Les gouverneurs de ces trois États ont déjà exprimé leurs inquiétudes et des renforts ont été dépêchés mardi pour contrôler les routes qui traversent ce secteur en direction de Puerto Vallarta.

«Il y a coordination avec le gouvernement fédéral pour renforcer ces zones», a confirmé Aristoteles Sandoval, gouverneur de Jalisco.

Selon les chiffres officiels, plus de 166 000 personnes ont été assassinées et plus de 27 000 sont portées disparues au Mexique depuis le début de la guerre contre la drogue en 2006.

«Vous allez le payer cher»

«Vous allez le payer cher !», auraient lancé les ravisseurs à leurs rivaux en entrant dans le bar où ces derniers buvaient du champagne en compagnie de neuf femmes, toutes sorties indemnes de l'attaque, a rapporté le procureur de l'État de Jalisco, Eduardo Almaguer, en conférence de presse, faisant craindre une issue fatale à leur disparition.

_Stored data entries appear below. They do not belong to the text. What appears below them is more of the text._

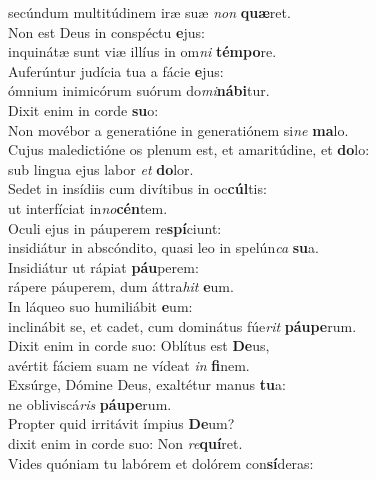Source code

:\oddverse secúndum multitúdinem iræ suæ \textit{non} \textbf{quæ}ret.\\
\evenverse Non est Deus in conspéctu \textbf{e}jus:~\*\\
\evenverse inquinátæ sunt viæ illíus in om\textit{ni} \textbf{tém}\textbf{po}re.\\
\oddverse Auferúntur judícia tua a fácie \textbf{e}jus:~\*\\
\oddverse ómnium inimicórum suórum do\textit{mi}\textbf{ná}\textbf{bi}tur.\\
\evenverse Dixit enim in corde \textbf{su}o:~\*\\
\evenverse Non movébor a generatióne in generatiónem si\textit{ne} \textbf{ma}lo.\\
\oddverse Cujus maledictióne os plenum est, et amaritúdine, et \textbf{do}lo:~\*\\
\oddverse sub lingua ejus labor \textit{et} \textbf{do}lor.\\
\evenverse Sedet in insídiis cum divítibus in oc\textbf{cúl}tis:~\*\\
\evenverse ut interfíciat in\textit{no}\textbf{cén}tem.\\
\oddverse Oculi ejus in páuperem re\textbf{spí}ciunt:~\*\\
\oddverse insidiátur in abscóndito, quasi leo in spelún\textit{ca} \textbf{su}a.\\
\evenverse Insidiátur ut rápiat \textbf{páu}perem:~\*\\
\evenverse rápere páuperem, dum áttra\textit{hit} \textbf{e}um.\\
\oddverse In láqueo suo humiliábit \textbf{e}um:~\*\\
\oddverse inclinábit se, et cadet, cum dominátus fúe\textit{rit} \textbf{páu}\textbf{pe}rum.\\
\evenverse Dixit enim in corde suo: Oblítus est \textbf{De}us,~\*\\
\evenverse avértit fáciem suam ne vídeat \textit{in} \textbf{fi}nem.\\
\oddverse Exsúrge, Dómine Deus, exaltétur manus \textbf{tu}a:~\*\\
\oddverse ne obliviscá\textit{ris} \textbf{páu}\textbf{pe}rum.\\
\evenverse Propter quid irritávit ímpius \textbf{De}um?~\*\\
\evenverse dixit enim in corde suo: Non \textit{re}\textbf{quí}ret.\\
\oddverse Vides quóniam tu labórem et dolórem con\textbf{sí}deras:~\*\\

«S'il l'utilise (le fils de Guzman) comme monnaie d'échange, cela pourrait rester tranquille, mais s'ils le liquident cela va être un chaos sur toute la côte pacifique», commente pour l'AFP José Reveles, journaliste et auteur de livres sur le narcotrafic.

Le cartel Jalisco Nouvelle Génération, dirigé par Nemesio Oceguera, «El Mencho», n'a cessé de gagner en puissance au cours des dernières années, tendant ses ramifications jusqu'en Asie ou en Europe, et n'hésitant plus à affronter les autorités mexicaines.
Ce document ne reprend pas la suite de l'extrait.